|It was 1967, I was a 12-year-old girl, and I will never forget the day and the look of horror on my mother's face.
I was stepping out of the shower, reaching for a towel, when my mother entered the room and pointed to a lump on my groin and said, "Oh my God, what is that?" It turned out it was an inguinal hernia, containing an undescended testicle. But I would not find that out until 32 years later.
I was taken to the doctor and within days, surgery was scheduled, for what I was told, a hernia repair. When I awoke from surgery, my parents were standing next to the bed. I lifted up the sheet, and saw two identical incisions, one on the left, one on the right. I said to my parents, "Why do I have two scars?" My mother, without missing a beat, said, "They also removed your appendix." I didn't know it at the time, but 32 years of lies and shame had just begun.
Two weeks later, I was back in the hospital for more surgery. I remember my parent's insisting that I be placed in the adult wing of the hospital and not in Pediatrics. I now know that they did this to avoid having to tell the other parents what was wrong with their daughter. At the time, I was told it was because I was too mature to be in with the children.
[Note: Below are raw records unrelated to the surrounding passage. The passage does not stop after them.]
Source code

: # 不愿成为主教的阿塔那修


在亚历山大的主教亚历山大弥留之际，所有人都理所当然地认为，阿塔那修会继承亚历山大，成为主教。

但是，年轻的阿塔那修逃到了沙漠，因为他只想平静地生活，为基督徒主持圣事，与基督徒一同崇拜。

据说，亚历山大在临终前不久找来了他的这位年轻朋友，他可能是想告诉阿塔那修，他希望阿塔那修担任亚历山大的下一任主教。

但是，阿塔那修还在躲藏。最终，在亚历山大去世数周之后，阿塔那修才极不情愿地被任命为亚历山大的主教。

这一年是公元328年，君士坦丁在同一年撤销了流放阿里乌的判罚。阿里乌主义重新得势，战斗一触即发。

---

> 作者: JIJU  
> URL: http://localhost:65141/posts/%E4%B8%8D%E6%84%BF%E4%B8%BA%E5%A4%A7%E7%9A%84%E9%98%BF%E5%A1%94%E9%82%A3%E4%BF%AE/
The same two incisions were reopened; I was told they were removing cysts from my ovaries. I didn't know enough about anatomy to question why my ovaries would be located in the exact same area as my hernia and appendix had been. This time I was in the hospital much longer. I remember countless x-rays and doctors I had never seen before wanting to examine me. When it was all over, after recovering at home for two weeks, I returned to school. Nothing more was said to me. Case closed.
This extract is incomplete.